BANTUL – Usai motor terparkir tepat di depan Sekretariat Nasional Gusdurian, Sorowajan, Banguntapan, Bantul, seorang relawan Dapur Umum Buruh Gendong Perempuan menunjukkan lokasi para relawan melakukan aktivitas. Para relawan sedang bertugas mengolah hingga mendistribusikan makanan ke pasar Beringharjo.
Siang itu, Rabu 17 Maret 2021, sejenak mereka berbincang-bincang, usai pendistribusian selesai dilakukan. Pada tahap 1-3, pendistribusian nasi kotak ada di empat titik pasar. Pasar Beringharjo, Giwangan, Gamping, dan Kranggan. Namun, karena donasi yang terkumpul mulai berkurang, pada tahap ke 4, hanya cukup menyasar satu titik, Pasar Beringharjo.
Berkah Gamulya, salah seorang inisiator Dapur Umum Buruh Gendong Perempuan mengisahkan, awal mula terbentuk solidaritas pangan tersebut. Diperoleh informasi Solidaritas Pangan Jogja (SPJ) yang terdiri dari 13 dapur sudah selesai sekitar September 2020, padahal ia merasa kondisi pandemi masih belum selesai.
Selain itu, pria berusia 41 tahun ini juga mendapat kabar kalau kondisi para buruh gendong perempuan masih belum membaik. Akhirnya, dengan dibantu para relawan yang tergabung dalam Solidaritas Rakyat Bantu Rakyat lainnya, pria yang akrab disapa Mulya ini membentuk kembali dapur umum dengan konsep yang berbeda dengan target yang sama. Menyasar kelompok profesi yang sama, dalam skala waktu tertentu yang lebih panjang.

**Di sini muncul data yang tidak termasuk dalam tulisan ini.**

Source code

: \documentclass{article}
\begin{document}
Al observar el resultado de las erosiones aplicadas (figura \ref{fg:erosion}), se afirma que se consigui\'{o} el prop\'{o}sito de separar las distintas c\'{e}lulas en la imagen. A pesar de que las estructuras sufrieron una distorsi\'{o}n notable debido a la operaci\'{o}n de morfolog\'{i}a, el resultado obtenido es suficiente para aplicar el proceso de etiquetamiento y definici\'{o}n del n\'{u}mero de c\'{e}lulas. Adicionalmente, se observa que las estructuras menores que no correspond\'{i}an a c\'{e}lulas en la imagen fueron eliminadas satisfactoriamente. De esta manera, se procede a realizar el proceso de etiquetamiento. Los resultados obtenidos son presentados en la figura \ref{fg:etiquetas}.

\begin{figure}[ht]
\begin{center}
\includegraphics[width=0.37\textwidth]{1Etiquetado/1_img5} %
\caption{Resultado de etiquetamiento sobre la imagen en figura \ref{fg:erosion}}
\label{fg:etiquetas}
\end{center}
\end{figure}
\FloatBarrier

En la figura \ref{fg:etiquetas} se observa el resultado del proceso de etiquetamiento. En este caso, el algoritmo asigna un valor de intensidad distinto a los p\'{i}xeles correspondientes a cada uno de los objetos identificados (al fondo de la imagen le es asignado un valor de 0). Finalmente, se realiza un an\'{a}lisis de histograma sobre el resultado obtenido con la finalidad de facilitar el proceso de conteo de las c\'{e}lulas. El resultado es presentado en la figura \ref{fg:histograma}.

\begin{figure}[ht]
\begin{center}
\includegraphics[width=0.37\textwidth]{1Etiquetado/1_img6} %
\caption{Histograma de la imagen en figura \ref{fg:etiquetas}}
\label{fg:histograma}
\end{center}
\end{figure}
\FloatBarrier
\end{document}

Keputusan membuat dapur umum dengan memberi bantuan berupa makanan pada kelompok sama, dalam waktu yang cukup panjang, yang sudah berjalan sedari Oktober 2021, menurut Mulya, dampaknya akan lebih besar dibanding dengan memberikan secara acak.
“Kalau random kan, kadang dapat, kadang tidak. Tapi kalau diberikan terus-terusan, tentu cukup membantu soal makanan, kemudian soal menghemat dan kepastian dari awal juga ke mereka yang terdiri dari ibu-ibu dan juga mbah-mbah. Tahap 1-4 ini, jadi selama 25 hari dalam sebulan, mereka sudah aman. Berapa pun yang ia dapat hari ini, makan siang aman,” lanjutnya.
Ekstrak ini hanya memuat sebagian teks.